Provided information:

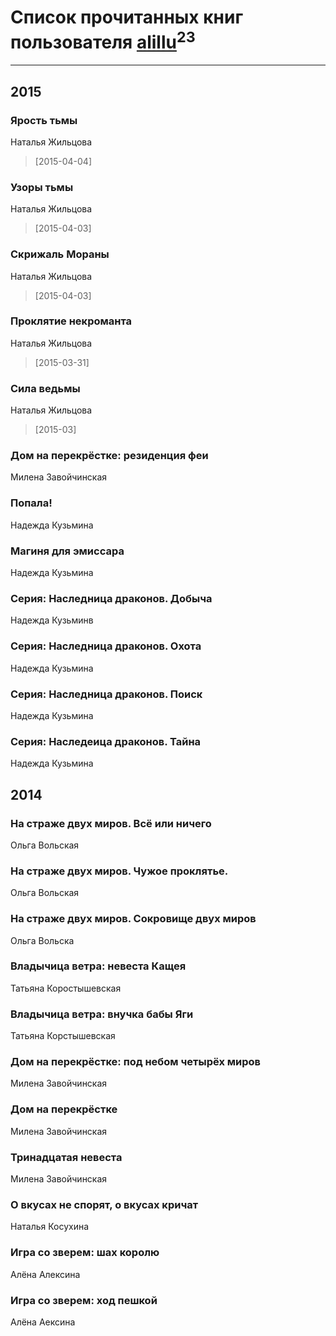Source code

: # Список прочитанных книг пользователя [alillu](http://vk.com/id12304125)<sup>23</sup>
---

## 2015

### Ярость тьмы
Наталья Жильцова
> [2015-04-04] 


### Узоры тьмы
Наталья Жильцова
> [2015-04-03] 


### Скрижаль Мораны
Наталья Жильцова
> [2015-04-03] 


### Проклятие некроманта
Наталья Жильцова
> [2015-03-31] 


### Сила ведьмы
Наталья Жильцова
> [2015-03] 


### Дом на перекрёстке: резиденция феи
Милена Завойчинская


### Попала!
Надежда Кузьмина


### Магиня для эмиссара
Надежда Кузьмина


### Серия: Наследница драконов. Добыча
Надежда Кузьминв


### Серия: Наследница драконов. Охота
Надежда Кузьмина


### Серия: Наследница драконов. Поиск
Надежда Кузьмина


### Серия: Наследеица драконов. Тайна
Надежда Кузьмина



## 2014

### На страже двух миров. Всё или ничего
Ольга Вольская


### На страже двух миров. Чужое проклятье.
Ольга Вольская


### На страже двух миров. Сокровище двух миров
Ольга Вольска


### Владычица ветра: невеста Кащея
Татьяна Коростышевская


### Владычица ветра: внучка бабы Яги
Татьяна Корстышевская


### Дом на перекрёстке: под небом четырёх миров
Милена Завойчинская


### Дом на перекрёстке
Милена Завойчинская


### Тринадцатая невеста
Милена Завойчинская


### О вкусах не спорят, о вкусах кричат
Наталья Косухина


### Игра со зверем: шах королю
Алёна Алексина


### Игра со зверем: ход пешкой
Алёна Аексина



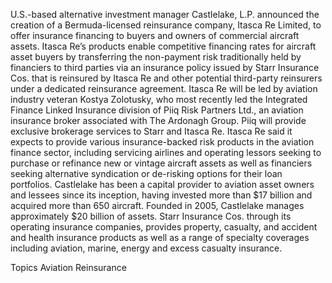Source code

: U.S.-based alternative investment manager Castlelake, L.P. announced the creation of a Bermuda-licensed reinsurance company, Itasca Re Limited, to offer insurance financing to buyers and owners of commercial aircraft assets.
Itasca Re’s products enable competitive financing rates for aircraft asset buyers by transferring the non-payment risk traditionally held by financiers to third parties via an insurance policy issued by Starr Insurance Cos. that is reinsured by Itasca Re and other potential third-party reinsurers under a dedicated reinsurance agreement.
Itasca Re will be led by aviation industry veteran Kostya Zolotusky, who most recently led the Integrated Finance Linked Insurance division of Piiq Risk Partners Ltd., an aviation insurance broker associated with The Ardonagh Group. Piiq will provide exclusive brokerage services to Starr and Itasca Re.
Itasca Re said it expects to provide various insurance-backed risk products in the aviation finance sector, including servicing airlines and operating lessors seeking to purchase or refinance new or vintage aircraft assets as well as financiers seeking alternative syndication or de-risking options for their loan portfolios.
Castlelake has been a capital provider to aviation asset owners and lessees since its inception, having invested more than $17 billion and acquired more than 650 aircraft. Founded in 2005, Castlelake manages approximately $20 billion of assets.
Starr Insurance Cos. through its operating insurance companies, provides property, casualty, and accident and health insurance products as well as a range of specialty coverages including aviation, marine, energy and excess casualty insurance.

Topics
Aviation
Reinsurance
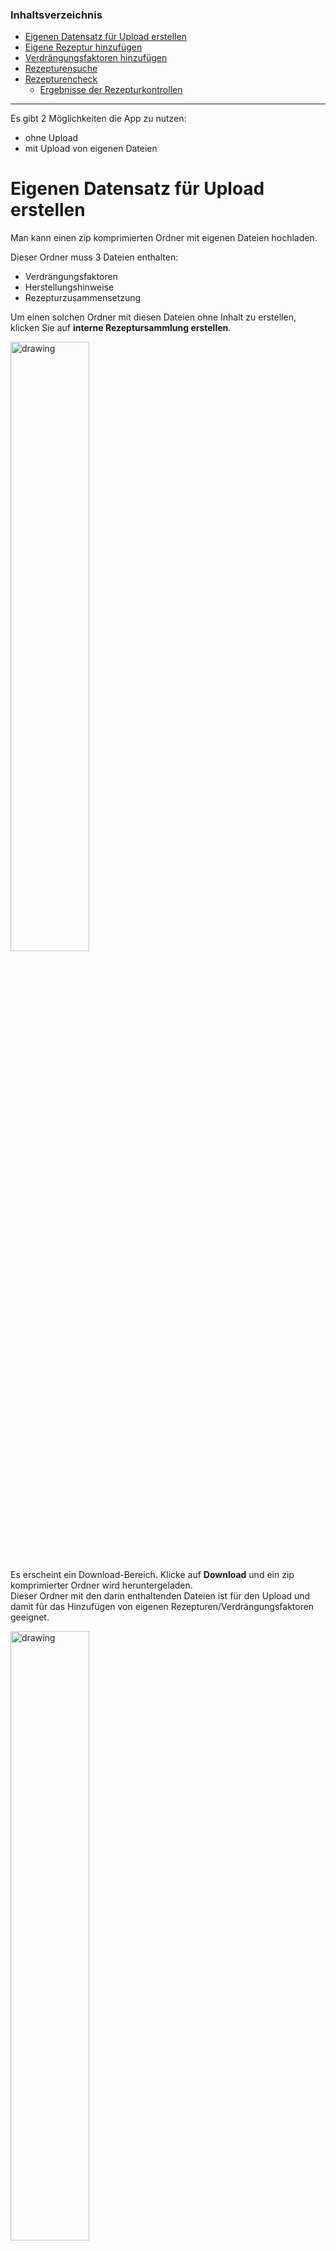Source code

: 
### Inhaltsverzeichnis
- [Eigenen Datensatz für Upload erstellen](#eigenen-datensatz-für-upload-erstellen)
- [Eigene Rezeptur hinzufügen](#eigene-rezeptur-hinzufügen)
- [Verdrängungsfaktoren hinzufügen](#verdrängungsfaktoren-hinzufügen)
- [Rezepturensuche](#rezepturensuche)
- [Rezepturencheck](#rezepturencheck)
  - [Ergebnisse der Rezepturkontrollen](#ergebnisse-der-rezepturkontrollen)


**********************************************************************

Es gibt 2 Möglichkeiten die App zu nutzen:
* ohne Upload
* mit Upload von eigenen Dateien


# Eigenen Datensatz für Upload erstellen

Man kann einen zip komprimierten Ordner mit eigenen Dateien hochladen.

Dieser Ordner muss 3 Dateien enthalten:
* Verdrängungsfaktoren
* Herstellungshinweise
* Rezepturzusammensetzung

Um einen solchen Ordner mit diesen Dateien ohne Inhalt zu erstellen, klicken Sie auf **interne Rezeptursammlung erstellen**.

<img src="screenshot/1.png" alt="drawing" width="50%"/>

Es erscheint ein Download-Bereich. Klicke auf **Download** und ein zip komprimierter Ordner wird heruntergeladen. <br>
Dieser Ordner mit den darin enthaltenden Dateien ist für den Upload und damit für das Hinzufügen von eigenen Rezepturen/Verdrängungsfaktoren geeignet. 

<img src="screenshot/11.png" alt="drawing" width="50%"/>

# Eigene Rezeptur hinzufügen

Um eigene Rezepturen abzuspeichern, erstellen Sie einen [eigenen Datensatz](#eigenen-datensatz-für-upload-erstellen) oder laden sie unter **interne Sammlung** Ihren Datensatz hoch. <br>
Es erscheinen unter Rezeptursammlung die Seiten **neue Rezeptur** und **neue Herstellungsanweisung** <br>

<img src="screenshot/2.png" alt="drawing" width="50%"/>

Unter **neue Rezeptur** kann die Zusammensetzung einer Rezeptur eingetragen werden. <br>
Man kann Substanzen aus der Arzneitaxe auswählen oder andere Substanzen eintragen. <br>
Mengenangaben können entweder in g oder ml angegeben werden. <br>
Wenn mit einer Substanz bis zu einer bestimmeten Menge aufgefüllt werden soll, drücke **ad** und gib dahinter die Gesamtmenge an. 

<img src="screenshot/3.png" alt="drawing" width="50%"/>

Diese Rezeptur muss unter **neue Herstellungshinweise** benannt werden (Titel).  <br>
Es können weitere Informationen wie Herstellungshinweise, Dosierung, Haltbarkeiten, Quelle usw zur Rezeptur hinzugefügt werden.<br>
Durch klicken auf **Rezeptur hinzufügen** wird die Zusammensetzung der Rezeptur mit die dazugehörigen Informationen hinzugefügt.<br>

<img src="screenshot/4.png" alt="drawing" width="50%"/>
<img src="screenshot/5.png" alt="drawing" width="50%"/>

Kontrollieren Sie auf der Startseite die hinzugefügten Informationen und downloaden Sie den aktualisierten Datensatz. <br>
Dieser Ordner kann bei der nächsten Verwendung der App wieder hochgeladen werden. 

<img src="screenshot/6.png" alt="drawing" width="50%"/>

# Verdrängungsfaktoren hinzufügen

Wenn Sie einen Zugang zum online DAC/NRF-Werk 2022 haben, speichern Sie die DAC-Anlage F als PDF ab.

<img src="screenshot/7.png" alt="drawing" width="50%"/>

Die DAC-Anlage F kann als PDF hochgeladen werden, dadurch werden die Verdrängungsfaktoren eingelesen und zum eigenen Datensatz hinzugefügt

<img src="screenshot/8.png" alt="drawing" width="50%"/>

Wird beim Hartfettmengenrechner eine Substanz nicht gefunden, wählen Sie **Substanz nicht in Liste vorhanden**. <br>
Dadurch erscheint ein neues Fenster. 
Mit diesen Fenster können Sie neue Substanzen und deren Verdrängungsfaktoren zu Ihren Datensatz hinzufügen. Klicken Sie dabei auf **übernehmen**. <br>
Kontrollieren Sie die neuen Verdrängungsfaktoren auf der Startseite und downloaden Sie den neuen Datensatz.<br>

<img src="screenshot/9.png" alt="drawing" width="50%"/>

# Rezepturensuche
Rezepturen können in einer Rezepturensammlung gesucht werden. 

Diese Rezepturensammlung setzt sich zusammen aus:
* Rezepturen aus dem Kompendium JUNIORMED
* eigene hochgelade Rezepturen (optional)

Um Rezepturen in der Rezepturensammlung zu suchen, wählen Sie die Bestandteile der Rezeptur unter **Zusammensetzung der Rezeptur** aus. Auf der rechten Seite finden Sie die gefundenen Rezepturen. Um zusätzliche Informationen sehen zu können, klicken Sie die gewünschte Rezeptur an. <br>
Ist die ausgewählte Rezeptur eine JUNIORMED Rezeptur, dann öffnet sich ein neues Fenster mit der online Version des JUNIORMEDs. Dabei ist bereits die Seite mit der ausgewählten Rezeptur ersichtlich. <br>

<img src="screenshot/10.png" alt="drawing" width="50%"/>

Ist die ausgewählte Rezeptur eine selbst abgespeicherte Rezeptur, erscheint auf der rechten Seite eine Tabelle mit den abgespeicherten Informationen. 

<img src="screenshot/12.png" alt="drawing" width="50%"/>

# Rezepturencheck

Automatisch ausgeführte Prüfungen der ausgewählten Rezeptur sind:

* Erstattungsfähigkeit
* Rezeptpflichtstatus
* Kompatibilität der Substanzen mit Salbengrundlage
* Dosierung von lokal applizierten Wirkstoffe
* Bedenkliche Bestandteile 


wenn keine Rezeptur in der Sammlung gefunden wurde, und trotzdem die Rezepturchecks durchgeführt werden soll, geben Sie alle Bestandteile unter **Zusammensetzung der Rezeptur** ein und klicken Sie auf **Rezeptur wurde nicht gefunden**

<img src="screenshot/13.png" alt="drawing" width="50%"/>

## Ergebnisse der Rezepturkontrollen

Erscheinen auf der linken Seite, durch klicken darauf gelangt man zur entsprechenden Seite

|  | |
| ------------- | ------------- |
| **Erstattungsfähigkeit** | |
| <img src="screenshot/16.png" width="200"/> | alle Bestandteile der Rezeptur sind erstattungsfähig.  |
| <img src="screenshot/17.png" alt="drawing" width="200"/> |  mindestens ein Bestandteil der Rezeptur befindet sich nicht in der grünen Box bzw. wurde in der Arzneitaxe nicht gefunden  |
| **Rezeptpflichtstatus** | |
| <img src="screenshot/18.png" width="200"/> | mindestens ein Bestandteil der Rezeptur ist in der Rezeptpflichtverordnung gelistet  |
| **Kompatibilität der Substanzen mit Salbengrundlage** | |
| <img src="screenshot/21.png" width="200"/> | alle Bestandteile der Rezeptur sind mit der Grundlage stabil |
| <img src="screenshot/19.png" width="200"/> | es kann nicht für alle Bestandteile eine eindeutige Entscheidung getroffen werden  |
| <img src="screenshot/20.png" width="200"/> |  mindestens ein Bestandteil der Rezeptur ist nicht kompatibel mit der Grundlage |



* Dosierung von lokal applizierten Wirkstoffe

<img src="screenshot/22.png" alt="drawing" width="19%"/> Über mindestens ein Bestandteil sind Dosierungsinformationen vorhanden

* Bedenkliche Bestandteile 

<img src="screenshot/23.png" alt="drawing" width="19%"/> ausgewählte Substanz ist als bedenklich eingestuft <br>
<img src="screenshot/24.png" alt="drawing" width="19%"/> ausgewählte Rezeptur enthält mindestens eine bedenkliche Substanz

#### Erstattungscheck

Alle Bestandteile befinden sich in der grünen Box
<img src="screenshot/14.png" alt="drawing" width="50%"/>

Bei Bestandteile die sich nicht in der grünen Box befinden erscheint eine rote Meldung. 
Bei Bestandteile die in der Arzneitaxe nicht gefunden wurde erscheint eine gelbe Meldung.
<img src="screenshot/26.png" alt="drawing" width="50%"/>

#### Rezeptpflichtstatus

Sind Bestandteile der ausgewählten Rezeptur in der Rezeptpflichtverordnung gelistet erscheinen diese Bestandteile in einer Tabelle. 

<img src="screenshot/25.png" alt="drawing" width="50%"/>

### Kompatibilität der Substanzen mit Salbengrundlage

chemische und physikalische Stabilität der Substanzen mit Salbengrundlagen wird in Form von Tabellen dargestellt. 
<img src="screenshot/27.png" alt="drawing" width="50%"/>

### Dosierung von lokal applizierten Wirkstoffe

Die Konzentration der Arzneistoffe wird automatisch berechnet. Dabei muss die insgesamt herzustellende Menge und die Arzneistoffmenge angegeben werden. Befindet sich diese Konzentration außerhalb der therapeutisch üblichen Konzentration erscheint eine rote Meldung. <br>
<img src="screenshot/28.png" alt="drawing" width="50%"/>

### Bedenkliche Bestandteile 

Es kann unter **search** Substanzen gesucht werden.
Befindet sich in der ausgewählten Rezeptur eine bedenkliche Substanz wird diese automatisch in der Tabelle gesucht. 
<img src="screenshot/29.png" alt="drawing" width="50%"/>


### Hartfettmengenrechner



* ohne Upload

Die Hartfettmenge kann für Zäpfchen mit bis zu 3 Substanzen berechnet werden.
<img src="screenshot/30.png" alt="drawing" width="50%"/>

Wird die bewilligungsfreie Menge von 24 Zäpfchen überschritten, wird man darüber informiert. 
<img src="screenshot/31.png" alt="drawing" width="50%"/>

* mit Upload

Verdrängungsfaktoren können auf der Startseite entweder über **NRF-Verdrängungsfaktoren** oder **interne Sammlung** hochgeladen werden.

Nach Upload erscheint das Feld **Substanz**, dort kann die Substanz ausgewählt werden und die entsprechende Verdrängung wird für die Berechnung der Hartfettmenge berücksichtigt. 

<img src="screenshot/32.png" alt="drawing" width="50%"/>

wenn die gewünschte Substanz noch nicht abgespeichert wurde, wähle **Substanz nicht in Liste vorhanden** und füge fehlende Substanz hinzu.

<img src="screenshot/9.png" alt="drawing" width="50%"/>

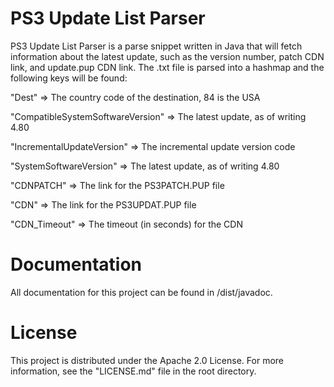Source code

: # PS3 Update List Parser

PS3 Update List Parser is a parse snippet written in Java that will fetch information about the latest update, such as the version number, patch CDN link, and update.pup CDN link. The .txt file is parsed into a hashmap and the following keys will be found:

"Dest" 								=> The country code of the destination, 84 is the USA

"CompatibleSystemSoftwareVersion" 	=> The latest update, as of writing 4.80

"IncrementalUpdateVersion" 			=> The incremental update version code

"SystemSoftwareVersion" 			=> The latest update, as of writing 4.80

"CDNPATCH" 							=> The link for the PS3PATCH.PUP file

"CDN" 								=> The link for the PS3UPDAT.PUP file

"CDN_Timeout" 						=> The timeout (in seconds) for the CDN

# Documentation

All documentation for this project can be found in /dist/javadoc.

# License

This project is distributed under the Apache 2.0 License. For more information, see the "LICENSE.md" file in the root directory.
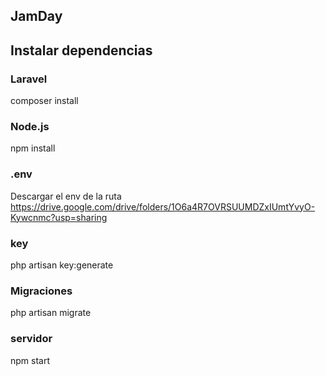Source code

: ## JamDay

## Instalar dependencias

### Laravel

composer install

### Node.js

npm install

### .env

Descargar el env de la ruta https://drive.google.com/drive/folders/1O6a4R7OVRSUUMDZxIUmtYvyO-Kywcnmc?usp=sharing

### key

php artisan key:generate

### Migraciones

php artisan migrate

### servidor

npm start
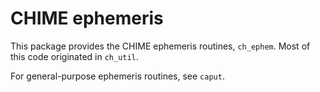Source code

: # CHIME ephemeris

This package provides the CHIME ephemeris routines, `ch_ephem`.  Most
of this code originated in `ch_util`.

For general-purpose ephemeris routines, see `caput`.
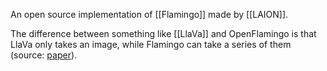 An open source implementation of [[Flamingo]] made by [[LAION]].

The difference between something like [[LlaVa]] and OpenFlamingo is that LlaVa only takes an image, while Flamingo can take a series of them (source: [paper](https://arxiv.org/pdf/2308.01390.pdf)).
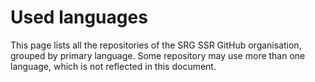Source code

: # Used languages

This page lists all the repositories of the SRG SSR GitHub organisation, grouped by primary
language.
Some repository may use more than one language, which is not reflected in this document.

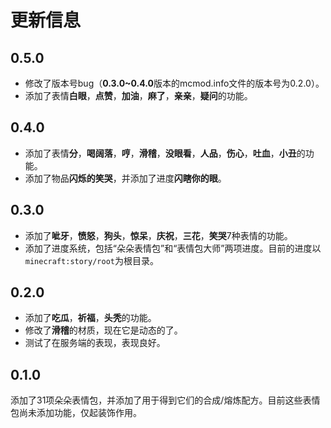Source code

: # 更新信息

## 0.5.0
- 修改了版本号bug（**0.3.0~0.4.0**版本的mcmod.info文件的版本号为0.2.0）。
- 添加了表情**白眼**，**点赞**，**加油**，**麻了**，**亲亲**，**疑问**的功能。

## 0.4.0
- 添加了表情**分**，**喝阔落**，**哼**，**滑稽**，**没眼看**，**人品**，**伤心**，**吐血**，**小丑**的功能。
- 添加了物品**闪烁的笑哭**，并添加了进度**闪瞎你的眼**。

## 0.3.0
- 添加了**呲牙**，**愤怒**，**狗头**，**惊呆**，**庆祝**，**三花**，**笑哭**7种表情的功能。
- 添加了进度系统，包括“朵朵表情包”和“表情包大师”两项进度。目前的进度以`minecraft:story/root`为根目录。

## 0.2.0
- 添加了**吃瓜**，**祈福**，**头秃**的功能。
- 修改了**滑稽**的材质，现在它是动态的了。
- 测试了在服务端的表现，表现良好。

## 0.1.0
添加了31项朵朵表情包，并添加了用于得到它们的合成/熔炼配方。目前这些表情包尚未添加功能，仅起装饰作用。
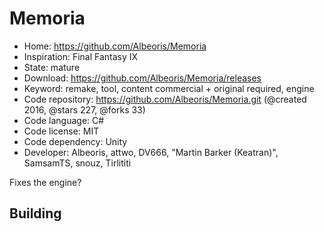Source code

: # Memoria

- Home: https://github.com/Albeoris/Memoria
- Inspiration: Final Fantasy IX
- State: mature
- Download: https://github.com/Albeoris/Memoria/releases
- Keyword: remake, tool, content commercial + original required, engine
- Code repository: https://github.com/Albeoris/Memoria.git (@created 2016, @stars 227, @forks 33)
- Code language: C#
- Code license: MIT
- Code dependency: Unity
- Developer: Albeoris, attwo, DV666, "Martin Barker (Keatran)", SamsamTS, snouz, Tirlititi

Fixes the engine?

## Building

Exercise details: In the entries above, find each line that has the word "provides". Copy it.

Exercise solution:
Starr Insurance Cos. through its operating insurance companies, provides property, casualty, and accident and health insurance products as well as a range of specialty coverages including aviation, marine, energy and excess casualty insurance.
This package provides the CHIME ephemeris routines, `ch_ephem`.  Most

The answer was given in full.